Tulio Ramos Mancilla

Tulio Ramos Mancilla

Columna: Toma de Posiciones

e-mail: tramosmancilla@hotmail.com

Twitter: @TulioRamosM



Estoy terminando de leer "El sueño del celta", último libro del penúltimo Nobel de literatura, Vargas Llosa, tan peruano como el pisco, el ceviche, el Callao, los cholos, Machu Picchu, la Señorita Laura, La tetita, el Chemo del Solar o el Chino Fujimori.

Tan peruano como todo eso, aunque ya con más de medio siglo interrumpido viviendo y disertando en Europa, Vargas Llosa es lo que podríamos llamar un industrial de la literatura mundial: su prolífica obra agota casi todos los temas, escenarios, personajes, épocas, tonos, formas, ámbitos… Se trata en realidad de un escritor quizás menos depurado que el gran García Márquez, pero creo que más atrevido, más comprometido, más intelectual, llegando al punto de ser verdaderamente arrollador con su prosa, fluido y nítido, nada más para seguir siendo consecuente con aquella ortodoxia literaria que aprendió cuando quiso ser escritor, mucho tiempo antes de que yo naciera: la forma y el fondo son dos aspectos indesligables de toda obra, únicamente observables por separado a efectos didácticos.

Por eso, los variados temas de que se ocupa literariamente el peruano tienden a tener ciertos elementos comunes en su vertiginosidad, tanto, como su propia escritura: son abrasivos, cáusticos, violentos, sexuales, incluso sórdidos, prosaicos, sucios si se quiere, pero nunca banales, ni mucho menos vanos.

Como la vida misma. Este libro que estoy leyendo no podía ser la excepción en cuanto al nivel de vértigo en que se embarca su autor nuevamente, no solo por lo difícil que resulta para un latinoamericano tratar los temas europeos en la propia cara de estos (cuando ellos nos consideran poco menos que hombres de Neandertal), ni por la enrevesada técnica con que Vargas desnuda tan interesantemente una historia ya sabida y contada por otros en otros tiempos, sino por la magnitud de la dificultad -digamos, viril- que plantea la vida real que vivió el protagonista principal, acaso el único, de la historia: su homosexualidad.

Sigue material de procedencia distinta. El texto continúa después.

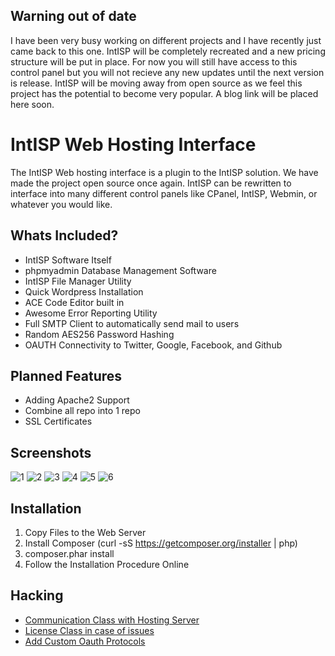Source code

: ## Warning out of date

I have been very busy working on different projects and I have recently just came back to this one. IntISP will be completely recreated and a new pricing structure will be put in place. For now you will still have access to this control panel but you will not recieve any new updates until the next version is release. IntISP will be moving away from open source as we feel this project has the potential to become very popular. A blog link will be placed here soon.


# IntISP Web Hosting Interface

The IntISP Web hosting interface is a plugin to the IntISP solution. We have made the project open source once again. IntISP can be rewritten to interface into many different control panels like CPanel, IntISP, Webmin, or whatever you would like. 


## Whats Included?

- IntISP Software Itself
- phpmyadmin Database Management Software
- IntISP File Manager Utility
- Quick Wordpress Installation
- ACE Code Editor built in
- Awesome Error Reporting Utility
- Full SMTP Client to automatically send mail to users
- Random AES256 Password Hashing
- OAUTH Connectivity to Twitter, Google, Facebook, and Github

## Planned Features

- Adding Apache2 Support
- Combine all repo into 1 repo
- SSL Certificates


## Screenshots

![1](https://github.com/INTisp/INTisp/blob/master/screenshots/1.png?raw=true)
![2](https://github.com/INTisp/INTisp/blob/master/screenshots/2.png?raw=true)
![3](https://github.com/INTisp/INTisp/blob/master/screenshots/3.png?raw=true)
![4](https://github.com/INTisp/INTisp/blob/master/screenshots/4.png?raw=true)
![5](https://github.com/INTisp/INTisp/blob/master/screenshots/5.png?raw=true)
![6](https://github.com/INTisp/INTisp/blob/master/screenshots/6.png?raw=true)

## Installation

1. Copy Files to the Web Server
2. Install Composer (curl -sS https://getcomposer.org/installer | php)
3. composer.phar install
4. Follow the Installation Procedure Online

## Hacking

- [Communication Class with Hosting Server](https://github.com/INTisp/INTisp/blob/master/includes/classes/communication.class.php)
- [License Class in case of issues](https://github.com/INTisp/INTisp/blob/master/includes/classes/license.class.php)
- [Add Custom Oauth Protocols](https://github.com/INTisp/INTisp/tree/master/includes/oauth)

En efecto, el libro reconstruye íntimamente, con un rigor sobrehumano, la vida de Roger Casement, diplomático inglés, patriota irlandés, consumado maricón, y valiente como pocos hombres de su época.

Hay que decir que no es la primera vez que Mario Vargas Llosa se ocupa en un libro, con las palabras que el idioma de Cervantes ha dado para ello, del problema sexual humano (recuerdo ahora que ya lo hizo en Los cuadernos de don Rigoberto, Pantaleón y las visitadoras, La fiesta del Chivo…), lo que incluso le ha valido, honrosamente para él, el calificativo de pornógrafo, y, a veces, hasta de colega de Casement. Ahí está pintada la humanidad.

Pero allende las hipocresías, los miedos, y las ignorancias -como la mía-, y a propósito de la calculada polémica que ha generado este libro, cabe preguntarse: ¿es posible que en la sociedad global actual quepa todavía dudar que un gran porcentaje de la población es, ciertamente, homosexual?; y, sobre todo, ¿es dable a los no homosexuales de dicha sociedad seguir fustigando las apetencias, maneras y comportamientos de los que sí lo son? Creo que la respuesta es obvia: por supuesto que no.

Pues más allá de la contumacia de las derechas, que no aceptan la divergencia en ningún campo de la vida, y que quieren jugar a ser diosecitos terrenales para controlar las existencias ajenas, lo justo sería que la perseguida homosexualidad siguiera reforzándose conscientemente en su condición de derecho, para que pueda ejercerse libremente por parte de los hombres y mujeres que así lo deseen dentro de toda sociedad que aspire a ser civilizada, como la colombiana, entre otras.

Así, el valioso libro de Vargas Llosa, con el patetismo que suscita desde su pormenorizada descripción de la carne, me ha hecho pensar en lo diferente que es la realidad para cada uno de nosotros, seres arrojados a esta dimensión desconocida sin un manual de instrucciones, y en lo bueno que es que cada quien pueda ser sin miedo lo que realmente es, para que pueda ser valorado principalmente por lo bueno que les aporta a los demás -de lo que no gozó el humanista y bondadoso Casement- sin que le importe a nadie lo que haga o deje de hacer a puerta cerrada.